2017-02-24 13:11:00 | 
ピエルドメニコ・バッカラリオ『コミック密売人』 岩波書店
 「10代からの海外文学 STAMP BOOKS」「ティーンの喜びや悩みをつづった作品のシリーズです」
 イタリアの作品で、舞台はハンガリーのブダペスト。15才の少年シャーンドルは、謎の男が提供してくれるアメコミを、自分もハマりながら仲間たちと共に密かに売りさばいている。折り合いの悪い継父や、実は秘密警察と思われる不審な男や、学校の教師などの目から隠れながら。そしてシャーンドルも自分たちの想像力でコミックヒーローのアイディアを練っていく。
 ここで出てくるタイトルには、名前だけ知っているものもあり、まったく知らないものもあり。たぶん私から見れば面白くもないものだろうけど、夢中になる気持ちには充分共感できる。あれこれとキャラ設定を考えてわくわくするのも、私だけでなく、多くの人がうなずいてしまうに違いない。
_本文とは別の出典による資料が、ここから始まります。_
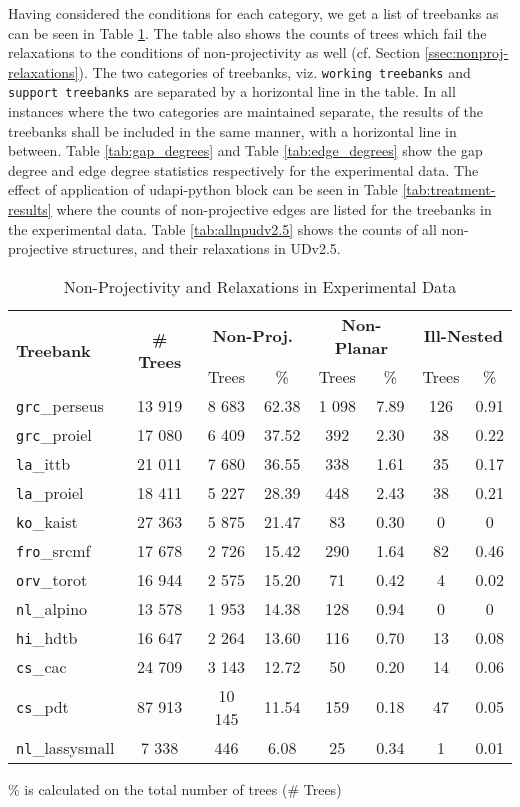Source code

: Having considered the conditions for each category, we get a list of treebanks as can be seen in Table \ref{tab:nonproj_dataset}. The table also shows the counts of trees which fail the relaxations to the conditions of non-projectivity as well (cf. Section \ref{ssec:nonproj-relaxations}). The two categories of treebanks, viz. \texttt{working treebanks} and \texttt{support treebanks} are separated by a horizontal line in the table. In all instances where the two categories are maintained separate, the results of the treebanks shall be included in the same manner, with a horizontal line in between. Table \ref{tab:gap_degrees} and Table \ref{tab:edge_degrees} show the gap degree and edge degree statistics respectively for the experimental data. The effect of application of udapi-python block can be seen in Table \ref{tab:treatment-results} where the counts of non-projective edges are listed for the treebanks in the experimental data. Table \ref{tab:allnpudv2.5} shows the counts of all non-projective structures, and their relaxations in UDv2.5. 

\begin{table}[H]
    \centering
    \begin{tabular}{|l|c|c|c|c|c|c|c|}
    \hline
    \multirow{2}{*}{\textbf{Treebank}} &
    \multirow{2}{*}{\textbf{\# Trees}} & 
    \multicolumn{2}{c|}{\textbf{Non-Proj.}} & 
    \multicolumn{2}{c|}{\textbf{Non-Planar}} & 
    \multicolumn{2}{c|}{\textbf{Ill-Nested}} \\
    & & Trees & \% & Trees & \% & Trees & \% \\
    \hline
    \hline
    \texttt{grc}\_perseus & 13 919 & 8 683 & 62.38 & 1 098 & 7.89 & 126 & 0.91\\
    \texttt{grc}\_proiel & 17 080 & 6 409 & 37.52 & 392 & 2.30 & 38 & 0.22\\
    \texttt{la}\_ittb & 21 011 & 7 680 & 36.55 & 338 & 1.61 & 35 & 0.17\\
    \texttt{la}\_proiel & 18 411 & 5 227 & 28.39 & 448 & 2.43 & 38 & 0.21\\
    \texttt{ko}\_kaist & 27 363 & 5 875 & 21.47 & 83 & 0.30 & 0 & 0\\
    \texttt{fro}\_srcmf & 17 678 & 2 726 & 15.42 & 290 & 1.64 & 82 & 0.46\\
    \texttt{orv}\_torot & 16 944 & 2 575 & 15.20 & 71 & 0.42 & 4 & 0.02\\
    \texttt{nl}\_alpino & 13 578 & 1 953 & 14.38 & 128 & 0.94 & 0 & 0\\
    \texttt{hi}\_hdtb & 16 647 & 2 264 & 13.60 & 116 & 0.70 & 13 & 0.08\\
    \texttt{cs}\_cac & 24 709 & 3 143 & 12.72 & 50 & 0.20 & 14 & 0.06\\
    \hline
    \texttt{cs}\_pdt & 87 913 & 10 145 & 11.54 & 159 & 0.18 & 47 & 0.05\\
    \texttt{nl}\_lassysmall & 7 338 & 446 & 6.08 & 25 & 0.34 & 1 & 0.01\\
    \hline
    \end{tabular}
    \caption{Non-Projectivity and Relaxations in Experimental Data}\% is calculated on the total number of trees (\# Trees)
    \label{tab:nonproj_dataset}
\end{table}

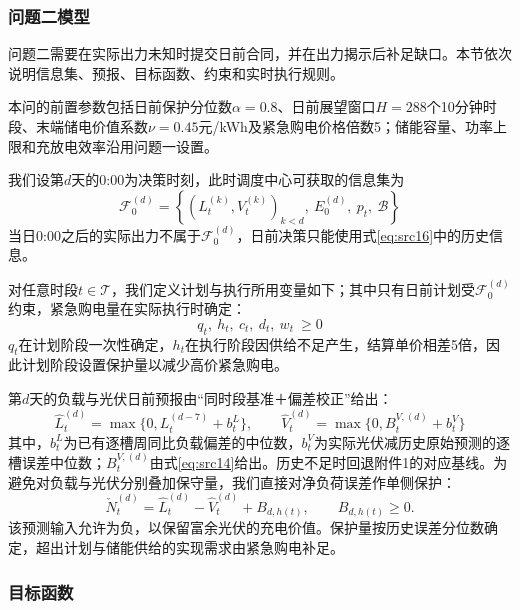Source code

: \subsubsection{问题二模型}

问题二需要在实际出力未知时提交日前合同，并在出力揭示后补足缺口。本节依次说明信息集、预报、目标函数、约束和实时执行规则。

本问的前置参数包括日前保护分位数$\alpha=0.8$、日前展望窗口$H=288$个10分钟时段、末端储电价值系数$\nu=0.45$元/kWh及紧急购电价格倍数5；储能容量、功率上限和充放电效率沿用问题一设置。


我们设第$d$天的0:00为决策时刻，此时调度中心可获取的信息集为
\begin{equation}\label{eq:src16}
    \mathcal{F}_{0}^{(d)}=\left\{\left(L_{t}^{(k)},V_{t}^{(k)}\right)_{k<d},\ E_0^{(d)},\ p_t,\ \mathcal B\right\}
\end{equation}
当日0:00之后的实际出力不属于$\mathcal{F}_0^{(d)}$，日前决策只能使用式\eqref{eq:src16}中的历史信息。

对任意时段$t\in\mathcal{T}$，我们定义计划与执行所用变量如下；其中只有日前计划受$\mathcal{F}_0^{(d)}$约束，紧急购电量在实际执行时确定：
\begin{equation}\label{eq:src17}
    q_{t},\ h_{t},\ c_{t},\ d_{t},\ w_{t}\ \ge 0
\end{equation}
$q_t$在计划阶段一次性确定，$h_t$在执行阶段因供给不足产生，结算单价相差5倍，因此计划阶段设置保护量以减少高价紧急购电。


第$d$天的负载与光伏日前预报由“同时段基准＋偏差校正”给出：
\begin{equation}\label{eq:src18}
    \hat{L}_{t}^{(d)}=\max\{0,L_t^{(d-7)}+b_t^L\},\qquad\hat{V}_{t}^{(d)}=\max\{0,B_t^{V,(d)}+b_t^V\}
\end{equation}
其中，$b_t^L$为已有逐槽周同比负载偏差的中位数，$b_t^V$为实际光伏减历史原始预测的逐槽误差中位数；$B_t^{V,(d)}$由式\eqref{eq:src14}给出。历史不足时回退附件1的对应基线。为避免对负载与光伏分别叠加保守量，我们直接对净负荷误差作单侧保护：
\begin{equation}\label{eq:src19}
 \check N_t^{(d)}=\hat L_t^{(d)}-\hat V_t^{(d)}+B_{d,h(t)},\qquad B_{d,h(t)}\ge0.
\end{equation}
该预测输入允许为负，以保留富余光伏的充电价值。保护量按历史误差分位数确定，超出计划与储能供给的实现需求由紧急购电补足。

\subsubsection{目标函数}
 この話は1989年の設定で、冷戦崩壊への雪崩れ込みがクライマックスにくる。いまでは日本のMANGAもきっとかの地にも入っているのだろう。


マルティナ・ヴィルトナー『飛び込み台の女王』
 上記の本と同じレーベル。これはドイツ産で舞台もドイツ。
 ナージャ(母がロシア人)は飛び込み競技に打ち込んでいるスポーツエリート校の生徒、12歳。隣人のカルラは親友であり、同じ競技の「女王」的存在。しかし、母に恋人ができたことでカルラは動揺し、ナージャの活躍に注目が集まってしまう。
 「友情、努力、勝利!」を思わせるけど、ちょっとほろ苦さもある終わり。
 ところで、小学生でもう専門家たちが様子を見に来て、各競技からスカウトされて進路を決めるしくみはだいぶ日本と違っていそう。(スポーツの世界なんて日本での事情もよく知らんけど)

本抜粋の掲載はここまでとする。